We’ve been working on our ‘Find Your Adventure’ series marking the 100th anniversary of the National Park Service for the past year, and have come upon quite a few remarkable factoids in the process.
Now that that birthday is finally here (the National Park Service was formed by an act of Congress on August 25, 1916), we thought we’d celebrate it by sharing some of these underappreciated gems with you:
The National Park Service watches over 412 separate units totaling approximately 84 million acres, an area about the size of Germany.
In 1904 – the first year attendance records were kept – the number of visitors to all national parks combined was just 120,690. By 2015 that number had jumped to a record-setting 307 million visitors.
The world’s first national park was Yellowstone which received protection in 1872. The most recent addition to the National Park Service’s oversight? Stonewall National Monument in New York, which was protected in June 2016.
California and Alaska tie for having the most national parks at eight each.

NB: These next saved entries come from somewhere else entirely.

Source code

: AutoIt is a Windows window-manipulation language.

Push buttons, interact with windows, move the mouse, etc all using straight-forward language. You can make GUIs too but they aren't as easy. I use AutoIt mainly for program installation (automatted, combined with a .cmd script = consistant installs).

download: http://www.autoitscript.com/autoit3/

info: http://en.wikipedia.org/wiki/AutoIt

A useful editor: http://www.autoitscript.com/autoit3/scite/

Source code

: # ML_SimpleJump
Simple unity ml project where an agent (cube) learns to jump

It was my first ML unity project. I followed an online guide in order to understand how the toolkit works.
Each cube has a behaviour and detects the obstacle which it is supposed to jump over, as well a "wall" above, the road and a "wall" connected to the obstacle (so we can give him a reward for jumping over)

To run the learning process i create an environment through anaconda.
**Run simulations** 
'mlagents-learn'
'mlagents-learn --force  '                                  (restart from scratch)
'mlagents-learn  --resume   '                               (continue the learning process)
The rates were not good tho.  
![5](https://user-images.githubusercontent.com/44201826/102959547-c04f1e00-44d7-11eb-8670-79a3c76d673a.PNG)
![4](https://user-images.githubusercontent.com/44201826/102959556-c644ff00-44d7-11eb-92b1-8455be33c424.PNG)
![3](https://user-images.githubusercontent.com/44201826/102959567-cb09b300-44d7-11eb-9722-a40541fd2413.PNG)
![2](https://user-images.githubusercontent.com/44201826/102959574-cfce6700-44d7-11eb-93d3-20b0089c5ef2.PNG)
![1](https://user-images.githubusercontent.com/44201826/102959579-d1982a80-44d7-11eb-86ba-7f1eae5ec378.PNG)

The deepest lake in the United States is in Oregon’s Crater Lake National Park. Located in what’s left of an ancient volcano, it bottoms out at 1,943 feet, deep enough to submerge the new World Trade Center with room left over.

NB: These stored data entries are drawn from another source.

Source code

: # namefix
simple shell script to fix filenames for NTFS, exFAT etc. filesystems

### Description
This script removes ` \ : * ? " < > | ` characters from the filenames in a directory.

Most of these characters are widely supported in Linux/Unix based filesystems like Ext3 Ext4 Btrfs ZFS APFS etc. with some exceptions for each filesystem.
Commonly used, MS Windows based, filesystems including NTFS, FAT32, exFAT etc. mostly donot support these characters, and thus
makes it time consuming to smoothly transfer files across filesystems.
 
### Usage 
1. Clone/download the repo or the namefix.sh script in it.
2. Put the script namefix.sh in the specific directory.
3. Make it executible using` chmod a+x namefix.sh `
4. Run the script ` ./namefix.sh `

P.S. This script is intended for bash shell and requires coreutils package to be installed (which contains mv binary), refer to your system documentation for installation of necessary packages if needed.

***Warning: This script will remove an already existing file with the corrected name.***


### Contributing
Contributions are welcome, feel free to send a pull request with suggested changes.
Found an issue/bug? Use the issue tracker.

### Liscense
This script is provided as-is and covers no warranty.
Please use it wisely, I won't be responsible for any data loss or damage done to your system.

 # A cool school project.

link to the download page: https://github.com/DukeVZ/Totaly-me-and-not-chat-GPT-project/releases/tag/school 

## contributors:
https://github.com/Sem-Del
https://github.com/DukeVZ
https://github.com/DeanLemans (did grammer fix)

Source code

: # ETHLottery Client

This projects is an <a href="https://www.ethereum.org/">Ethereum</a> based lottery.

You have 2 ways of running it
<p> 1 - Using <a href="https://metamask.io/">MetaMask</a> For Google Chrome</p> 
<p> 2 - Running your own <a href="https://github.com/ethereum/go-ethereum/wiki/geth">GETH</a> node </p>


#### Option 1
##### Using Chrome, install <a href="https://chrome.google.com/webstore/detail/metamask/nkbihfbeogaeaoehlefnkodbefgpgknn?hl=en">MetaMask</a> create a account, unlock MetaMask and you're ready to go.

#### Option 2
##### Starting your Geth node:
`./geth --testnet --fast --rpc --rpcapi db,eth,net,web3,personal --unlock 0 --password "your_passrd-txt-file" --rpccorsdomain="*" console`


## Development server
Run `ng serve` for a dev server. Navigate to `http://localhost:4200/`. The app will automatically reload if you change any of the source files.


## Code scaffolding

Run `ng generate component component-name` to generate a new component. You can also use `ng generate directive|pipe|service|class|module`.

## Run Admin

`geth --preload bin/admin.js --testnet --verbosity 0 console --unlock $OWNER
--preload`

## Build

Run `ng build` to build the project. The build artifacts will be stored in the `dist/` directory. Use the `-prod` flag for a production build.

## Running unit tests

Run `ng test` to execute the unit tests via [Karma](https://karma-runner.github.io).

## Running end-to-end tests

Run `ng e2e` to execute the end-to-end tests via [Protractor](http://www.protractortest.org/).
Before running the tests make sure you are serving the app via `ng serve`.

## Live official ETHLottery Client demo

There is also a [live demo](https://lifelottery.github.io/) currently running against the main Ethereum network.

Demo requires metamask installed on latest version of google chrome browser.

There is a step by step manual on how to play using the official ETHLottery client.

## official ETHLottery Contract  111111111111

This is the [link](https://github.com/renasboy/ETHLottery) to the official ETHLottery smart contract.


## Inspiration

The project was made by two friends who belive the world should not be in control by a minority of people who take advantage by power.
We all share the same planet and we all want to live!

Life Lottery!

Mammoth Cave National Park is the world’s longest cave with more that 400 miles of underground passages mapped so far.
Whether you’re headed out to a specific park or just want to play armchair traveler, you can find maps of every national park in the U.S. at the National Park Service’s website.
f you’re looking for a deep dive into everything you ever wanted to know about the national parks, check out the National Parks Index. For quicker reference, follow this link to find a comprehensive list of National Park Service units.
Perhaps the most fascinating fact of all? Admission to all National Park Service units is FREE from August 25-28!